As of 2025, Prime Video has not officially cancelled the series or renewed it for a second season.

== Release ==
On January 3, 2023, Amazon released a teaser for the series, for which they set a February 24, 2023, release date.

== Reception ==
The Consultant received generally positive reviews from critics. On Rotten Tomatoes, the series has a rating of 80% based on 44 reviews. The website's critical consensus reads, "With Christoph Waltz's menacing charm on retainer, The Consultant compensates for its lack of depth with slick presentation and diverting twists." On Metacritic, it has a score of 65 out of 100, indicating "generally favorable reviews".
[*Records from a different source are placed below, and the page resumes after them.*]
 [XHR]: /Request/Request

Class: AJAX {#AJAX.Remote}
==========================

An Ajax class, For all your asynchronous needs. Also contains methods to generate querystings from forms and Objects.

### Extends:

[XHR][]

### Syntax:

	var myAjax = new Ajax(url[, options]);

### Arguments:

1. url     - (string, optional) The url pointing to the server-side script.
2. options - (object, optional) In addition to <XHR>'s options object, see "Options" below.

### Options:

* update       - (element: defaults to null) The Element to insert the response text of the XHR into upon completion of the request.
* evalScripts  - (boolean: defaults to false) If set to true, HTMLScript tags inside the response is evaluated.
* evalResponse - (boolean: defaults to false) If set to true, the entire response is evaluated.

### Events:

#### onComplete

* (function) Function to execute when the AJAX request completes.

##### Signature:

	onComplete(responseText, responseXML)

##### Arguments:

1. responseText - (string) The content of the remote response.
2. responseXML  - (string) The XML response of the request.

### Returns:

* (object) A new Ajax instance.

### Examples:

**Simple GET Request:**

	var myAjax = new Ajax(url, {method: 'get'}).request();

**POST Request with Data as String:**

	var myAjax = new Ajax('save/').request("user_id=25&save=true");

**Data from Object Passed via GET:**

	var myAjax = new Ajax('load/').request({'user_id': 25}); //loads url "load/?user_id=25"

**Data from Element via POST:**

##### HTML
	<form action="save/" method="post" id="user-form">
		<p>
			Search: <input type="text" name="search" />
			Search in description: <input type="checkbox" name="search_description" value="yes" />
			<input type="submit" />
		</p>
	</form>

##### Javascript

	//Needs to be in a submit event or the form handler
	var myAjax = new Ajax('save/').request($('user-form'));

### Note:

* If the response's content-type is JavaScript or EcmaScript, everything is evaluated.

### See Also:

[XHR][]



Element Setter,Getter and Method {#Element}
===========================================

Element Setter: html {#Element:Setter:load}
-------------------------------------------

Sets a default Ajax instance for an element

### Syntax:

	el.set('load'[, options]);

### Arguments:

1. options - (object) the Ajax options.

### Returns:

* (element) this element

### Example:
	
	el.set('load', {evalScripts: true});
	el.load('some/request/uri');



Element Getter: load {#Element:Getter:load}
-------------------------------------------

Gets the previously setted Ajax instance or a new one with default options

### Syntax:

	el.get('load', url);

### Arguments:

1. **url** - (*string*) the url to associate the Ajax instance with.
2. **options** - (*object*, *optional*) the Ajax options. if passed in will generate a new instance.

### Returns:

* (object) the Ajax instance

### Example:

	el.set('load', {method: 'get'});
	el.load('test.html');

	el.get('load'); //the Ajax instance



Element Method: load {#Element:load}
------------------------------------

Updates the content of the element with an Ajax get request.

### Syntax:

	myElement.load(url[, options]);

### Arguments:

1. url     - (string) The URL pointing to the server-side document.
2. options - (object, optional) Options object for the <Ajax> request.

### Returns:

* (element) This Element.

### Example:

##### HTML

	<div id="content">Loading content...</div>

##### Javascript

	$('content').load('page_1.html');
John Anderson of The Wall Street Journal praised Waltz's performance, calling it "a mixed blessing in what is essentially a mystery in slow motion that keeps tilting toward comedy." However, he criticized the series' plotting and pace, stating that it "strings us along with unresolved questions, presuming we’ll stay fascinated, in a way that’s become irritatingly common among eight-part series." Daniel Fienberg of The Hollywood Reporter criticized the series as feeling "perplexingly rushed at times and oppressively elongated at others", noting the lack of stylistic cohesion between the episodes, and feeling that the series overall was "neither terrifying nor trenchant." Fienberg wrote that Waltz gave "a compulsively watchable performance that falls right into the Oscar winner’s comfort zone of seductive weirdness", but felt it too reminiscent of the actor's previous roles.
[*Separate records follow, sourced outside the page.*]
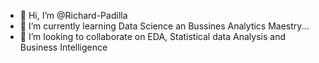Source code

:- 👋 Hi, I’m @Richard-Padilla
- 🌱 I’m currently learning Data Science an Bussines Analytics Maestry...
- 💞️ I’m looking to collaborate on EDA, Statistical data Analysis and Business Intelligence

<!---
Richard-Padilla/Richard-Padilla is a ✨ special ✨ repository because its `README.md` (this file) appears on your GitHub profile.
You can click the Preview link to take a look at your changes.
--->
Annie Burke of The A.V. Club unfavorably compared the series to Apple TV+'s Severance, feeling that it "lacks the concentrated, speculative concept" of that series. However, she praised the production design, calling the series' fictional workplace "a character, a narrative device, and a motif all rolled into one." She too described Waltz's performance as derivative of his former roles, writing that The Consultant "amounts to Waltz reprising his role from Horrible Bosses 2 with a steely, vaguely supernatural twist." Nick Allen of RogerEbert.com criticized the series' writing for "piling on mysteries for the sake of getting stranger and stranger, without building a significant amount of tension." Kristen Baldwin of Entertainment Weekly was more positive, calling the series' story "marvelously weird and darkly funny." She praised the performances of the central cast, noting Waltz's "quiet menace", O'Grady's "wary longing", and Wolff's "winning vulnerability".